» **Input**:
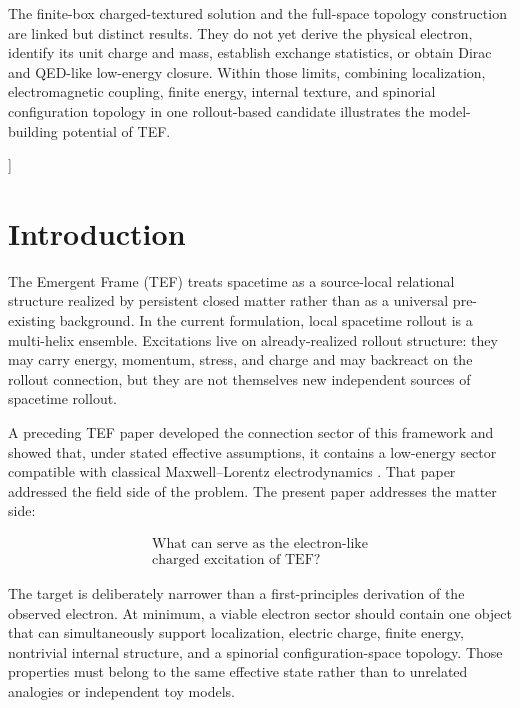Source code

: \documentclass[11pt]{article}
\begin{document}
\begin{@twocolumnfalse}
The finite-box charged-textured solution and the full-space topology construction are linked but distinct results. They do not yet derive the physical electron, identify its unit charge and mass, establish exchange statistics, or obtain Dirac and QED-like low-energy closure. Within those limits, combining localization, electromagnetic coupling, finite energy, internal texture, and spinorial configuration topology in one rollout-based candidate illustrates the model-building potential of TEF.
\endgroup
\vspace{1.15em}
\end{@twocolumnfalse}
]
\begingroup
\renewcommand{\thefootnote}{\fnsymbol{footnote}}
\endgroup

\section{Introduction}

The Emergent Frame (TEF) treats spacetime as a source-local relational structure realized by persistent closed matter rather than as a universal pre-existing background. In the current formulation, local spacetime rollout is a multi-helix ensemble. Excitations live on already-realized rollout structure: they may carry energy, momentum, stress, and charge and may backreact on the rollout connection, but they are not themselves new independent sources of spacetime rollout.

A preceding TEF paper developed the connection sector of this framework and showed that, under stated effective assumptions, it contains a low-energy sector compatible with classical Maxwell--Lorentz electrodynamics \cite{WuEM2026}. That paper addressed the field side of the problem. The present paper addresses the matter side:

\begin{equation}
\boxed{
\begin{gathered}
\text{What can serve as the electron-like}\\
\text{charged excitation of TEF?}
\end{gathered}
}
\end{equation}

The target is deliberately narrower than a first-principles derivation of the observed electron. At minimum, a viable electron sector should contain one object that can simultaneously support localization, electric charge, finite energy, nontrivial internal structure, and a spinorial configuration-space topology. Those properties must belong to the same effective state rather than to unrelated analogies or independent toy models.
\end{document}
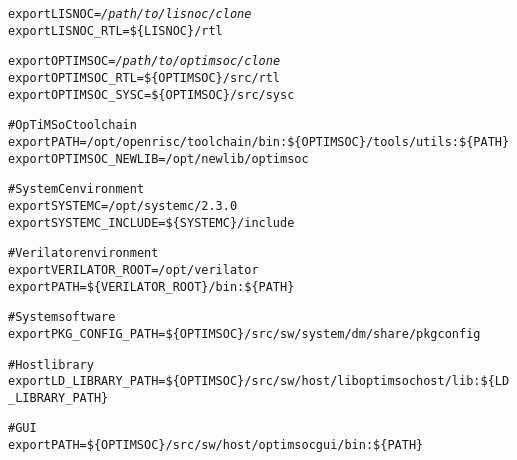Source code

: \begin{alltt}
export LISNOC=\emph{/path/to/lisnoc/clone}
export LISNOC_RTL=\$\{LISNOC\}/rtl

export OPTIMSOC=\emph{/path/to/optimsoc/clone}
export OPTIMSOC_RTL=\$\{OPTIMSOC\}/src/rtl
export OPTIMSOC_SYSC=\$\{OPTIMSOC\}/src/sysc

# OpTiMSoC toolchain
export PATH=/opt/openrisc/toolchain/bin:\$\{OPTIMSOC\}/tools/utils:\$\{PATH\}
export OPTIMSOC_NEWLIB=/opt/newlib/optimsoc

# SystemC environment
export SYSTEMC=/opt/systemc/2.3.0
export SYSTEMC_INCLUDE=\$\{SYSTEMC\}/include

# Verilator environment
export VERILATOR\_ROOT=/opt/verilator
export PATH=\$\{VERILATOR_ROOT\}/bin:\$\{PATH\}

# System software
export PKG_CONFIG_PATH=\$\{OPTIMSOC\}/src/sw/system/dm/share/pkgconfig

# Host library
export LD_LIBRARY_PATH=\$\{OPTIMSOC\}/src/sw/host/liboptimsochost/lib:\$\{LD_LIBRARY_PATH\}

# GUI
export PATH=\$\{OPTIMSOC\}/src/sw/host/optimsocgui/bin:\$\{PATH\}


\end{alltt}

» **What to do**: Quote the listing above, but only from the line that shows "export OPTIMSOC_NEWLIB=/opt/newlib/optimsoc" through the line that shows "# Host library".

» **Response to this task**:
export OPTIMSOC_NEWLIB=/opt/newlib/optimsoc

# SystemC environment
export SYSTEMC=/opt/systemc/2.3.0
export SYSTEMC_INCLUDE=\$\{SYSTEMC\}/include

# Verilator environment
export VERILATOR\_ROOT=/opt/verilator
export PATH=\$\{VERILATOR_ROOT\}/bin:\$\{PATH\}

# System software
export PKG_CONFIG_PATH=\$\{OPTIMSOC\}/src/sw/system/dm/share/pkgconfig

# Host library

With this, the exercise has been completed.